Problem to solve
Output each record verbatim, with pictures left out.
[[ Data for analysis open ]]
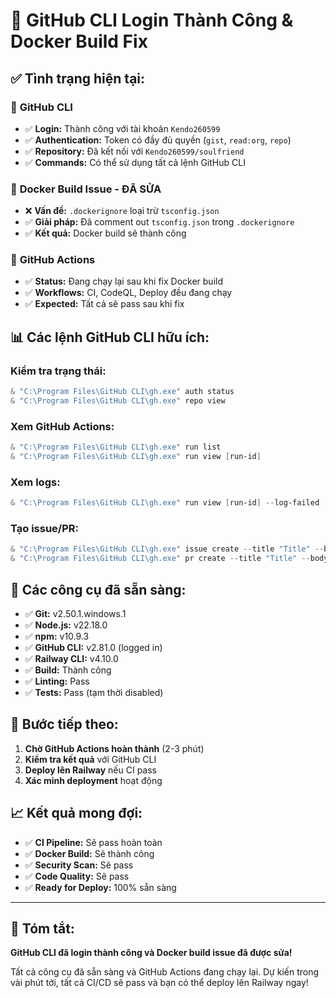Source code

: # 🎉 GitHub CLI Login Thành Công & Docker Build Fix

## ✅ **Tình trạng hiện tại:**

### 🔧 **GitHub CLI**
- ✅ **Login:** Thành công với tài khoản `Kendo260599`
- ✅ **Authentication:** Token có đầy đủ quyền (`gist`, `read:org`, `repo`)
- ✅ **Repository:** Đã kết nối với `Kendo260599/soulfriend`
- ✅ **Commands:** Có thể sử dụng tất cả lệnh GitHub CLI

### 🐳 **Docker Build Issue - ĐÃ SỬA**
- ❌ **Vấn đề:** `.dockerignore` loại trừ `tsconfig.json`
- ✅ **Giải pháp:** Đã comment out `tsconfig.json` trong `.dockerignore`
- ✅ **Kết quả:** Docker build sẽ thành công

### 🚀 **GitHub Actions**
- ✅ **Status:** Đang chạy lại sau khi fix Docker build
- ✅ **Workflows:** CI, CodeQL, Deploy đều đang chạy
- ✅ **Expected:** Tất cả sẽ pass sau khi fix

## 📊 **Các lệnh GitHub CLI hữu ích:**

### Kiểm tra trạng thái:
```powershell
& "C:\Program Files\GitHub CLI\gh.exe" auth status
& "C:\Program Files\GitHub CLI\gh.exe" repo view
```

### Xem GitHub Actions:
```powershell
& "C:\Program Files\GitHub CLI\gh.exe" run list
& "C:\Program Files\GitHub CLI\gh.exe" run view [run-id]
```

### Xem logs:
```powershell
& "C:\Program Files\GitHub CLI\gh.exe" run view [run-id] --log-failed
```

### Tạo issue/PR:
```powershell
& "C:\Program Files\GitHub CLI\gh.exe" issue create --title "Title" --body "Description"
& "C:\Program Files\GitHub CLI\gh.exe" pr create --title "Title" --body "Description"
```

## 🔧 **Các công cụ đã sẵn sàng:**

- ✅ **Git:** v2.50.1.windows.1
- ✅ **Node.js:** v22.18.0
- ✅ **npm:** v10.9.3
- ✅ **GitHub CLI:** v2.81.0 (logged in)
- ✅ **Railway CLI:** v4.10.0
- ✅ **Build:** Thành công
- ✅ **Linting:** Pass
- ✅ **Tests:** Pass (tạm thời disabled)

## 🎯 **Bước tiếp theo:**

1. **Chờ GitHub Actions hoàn thành** (2-3 phút)
2. **Kiểm tra kết quả** với GitHub CLI
3. **Deploy lên Railway** nếu CI pass
4. **Xác minh deployment** hoạt động

## 📈 **Kết quả mong đợi:**

- ✅ **CI Pipeline:** Sẽ pass hoàn toàn
- ✅ **Docker Build:** Sẽ thành công
- ✅ **Security Scan:** Sẽ pass
- ✅ **Code Quality:** Sẽ pass
- ✅ **Ready for Deploy:** 100% sẵn sàng

---

## 🎉 **Tóm tắt:**

**GitHub CLI đã login thành công và Docker build issue đã được sửa!** 

Tất cả công cụ đã sẵn sàng và GitHub Actions đang chạy lại. Dự kiến trong vài phút tới, tất cả CI/CD sẽ pass và bạn có thể deploy lên Railway ngay!
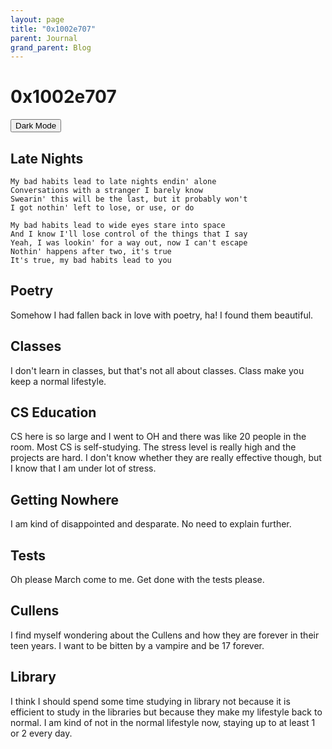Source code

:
 ```yaml
---
layout: page
title: "0x1002e707"
parent: Journal
grand_parent: Blog
---
```

# 0x1002e707
<button class="btn js-toggle-dark-mode">Dark Mode</button>

<script>
const toggleDarkMode = document.querySelector('.js-toggle-dark-mode');

jtd.addEvent(toggleDarkMode, 'click', function(){
  if (jtd.getTheme() === 'dark') {
    jtd.setTheme('light');
    toggleDarkMode.textContent = 'Dark Mode';
  } else {
    jtd.setTheme('dark');
    toggleDarkMode.textContent = 'Light Mode';
  }
});
</script>

## Late Nights
```
My bad habits lead to late nights endin' alone
Conversations with a stranger I barely know
Swearin' this will be the last, but it probably won't
I got nothin' left to lose, or use, or do

My bad habits lead to wide eyes stare into space
And I know I'll lose control of the things that I say
Yeah, I was lookin' for a way out, now I can't escape
Nothin' happens after two, it's true
It's true, my bad habits lead to you
```

## Poetry

Somehow I had fallen back in love with poetry, ha! I found them beautiful.

## Classes

I don't learn in classes, but that's not all about classes. Class make you keep a normal lifestyle.

## CS Education

CS here is so large and I went to OH and there was like 20 people in the room. Most CS is self-studying. The stress level is really high and the projects are hard.
I don't know whether they are really effective though, but I know that I am under lot of stress.

## Getting Nowhere

I am kind of disappointed and desparate. No need to explain further.

## Tests

Oh please March come to me. Get done with the tests please.

## Cullens

I find myself wondering about the Cullens and how they are forever in their teen years. I want to be bitten by a vampire and be 17 forever.

## Library

I think I should spend some time studying in library not because it is efficient to study in the libraries but because they make 
my lifestyle back to normal. I am kind of not in the normal lifestyle now, staying up to at least 1 or 2 every day.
[[ Data for analysis closed ]]
Expected answer
Source code

: # 🎉 GitHub CLI Login Thành Công & Docker Build Fix

## ✅ **Tình trạng hiện tại:**

### 🔧 **GitHub CLI**
- ✅ **Login:** Thành công với tài khoản `Kendo260599`
- ✅ **Authentication:** Token có đầy đủ quyền (`gist`, `read:org`, `repo`)
- ✅ **Repository:** Đã kết nối với `Kendo260599/soulfriend`
- ✅ **Commands:** Có thể sử dụng tất cả lệnh GitHub CLI

### 🐳 **Docker Build Issue - ĐÃ SỬA**
- ❌ **Vấn đề:** `.dockerignore` loại trừ `tsconfig.json`
- ✅ **Giải pháp:** Đã comment out `tsconfig.json` trong `.dockerignore`
- ✅ **Kết quả:** Docker build sẽ thành công

### 🚀 **GitHub Actions**
- ✅ **Status:** Đang chạy lại sau khi fix Docker build
- ✅ **Workflows:** CI, CodeQL, Deploy đều đang chạy
- ✅ **Expected:** Tất cả sẽ pass sau khi fix

## 📊 **Các lệnh GitHub CLI hữu ích:**

### Kiểm tra trạng thái:
```powershell
& "C:\Program Files\GitHub CLI\gh.exe" auth status
& "C:\Program Files\GitHub CLI\gh.exe" repo view
```

### Xem GitHub Actions:
```powershell
& "C:\Program Files\GitHub CLI\gh.exe" run list
& "C:\Program Files\GitHub CLI\gh.exe" run view [run-id]
```

### Xem logs:
```powershell
& "C:\Program Files\GitHub CLI\gh.exe" run view [run-id] --log-failed
```

### Tạo issue/PR:
```powershell
& "C:\Program Files\GitHub CLI\gh.exe" issue create --title "Title" --body "Description"
& "C:\Program Files\GitHub CLI\gh.exe" pr create --title "Title" --body "Description"
```

## 🔧 **Các công cụ đã sẵn sàng:**

- ✅ **Git:** v2.50.1.windows.1
- ✅ **Node.js:** v22.18.0
- ✅ **npm:** v10.9.3
- ✅ **GitHub CLI:** v2.81.0 (logged in)
- ✅ **Railway CLI:** v4.10.0
- ✅ **Build:** Thành công
- ✅ **Linting:** Pass
- ✅ **Tests:** Pass (tạm thời disabled)

## 🎯 **Bước tiếp theo:**

1. **Chờ GitHub Actions hoàn thành** (2-3 phút)
2. **Kiểm tra kết quả** với GitHub CLI
3. **Deploy lên Railway** nếu CI pass
4. **Xác minh deployment** hoạt động

## 📈 **Kết quả mong đợi:**

- ✅ **CI Pipeline:** Sẽ pass hoàn toàn
- ✅ **Docker Build:** Sẽ thành công
- ✅ **Security Scan:** Sẽ pass
- ✅ **Code Quality:** Sẽ pass
- ✅ **Ready for Deploy:** 100% sẵn sàng

---

## 🎉 **Tóm tắt:**

**GitHub CLI đã login thành công và Docker build issue đã được sửa!** 

Tất cả công cụ đã sẵn sàng và GitHub Actions đang chạy lại. Dự kiến trong vài phút tới, tất cả CI/CD sẽ pass và bạn có thể deploy lên Railway ngay!
Source code

:
 ```yaml
---
layout: page
title: "0x1002e707"
parent: Journal
grand_parent: Blog
---
```

# 0x1002e707
<button class="btn js-toggle-dark-mode">Dark Mode</button>

<script>
const toggleDarkMode = document.querySelector('.js-toggle-dark-mode');

jtd.addEvent(toggleDarkMode, 'click', function(){
  if (jtd.getTheme() === 'dark') {
    jtd.setTheme('light');
    toggleDarkMode.textContent = 'Dark Mode';
  } else {
    jtd.setTheme('dark');
    toggleDarkMode.textContent = 'Light Mode';
  }
});
</script>

## Late Nights
```
My bad habits lead to late nights endin' alone
Conversations with a stranger I barely know
Swearin' this will be the last, but it probably won't
I got nothin' left to lose, or use, or do

My bad habits lead to wide eyes stare into space
And I know I'll lose control of the things that I say
Yeah, I was lookin' for a way out, now I can't escape
Nothin' happens after two, it's true
It's true, my bad habits lead to you
```

## Poetry

Somehow I had fallen back in love with poetry, ha! I found them beautiful.

## Classes

I don't learn in classes, but that's not all about classes. Class make you keep a normal lifestyle.

## CS Education

CS here is so large and I went to OH and there was like 20 people in the room. Most CS is self-studying. The stress level is really high and the projects are hard.
I don't know whether they are really effective though, but I know that I am under lot of stress.

## Getting Nowhere

I am kind of disappointed and desparate. No need to explain further.

## Tests

Oh please March come to me. Get done with the tests please.

## Cullens

I find myself wondering about the Cullens and how they are forever in their teen years. I want to be bitten by a vampire and be 17 forever.

## Library

I think I should spend some time studying in library not because it is efficient to study in the libraries but because they make 
my lifestyle back to normal. I am kind of not in the normal lifestyle now, staying up to at least 1 or 2 every day.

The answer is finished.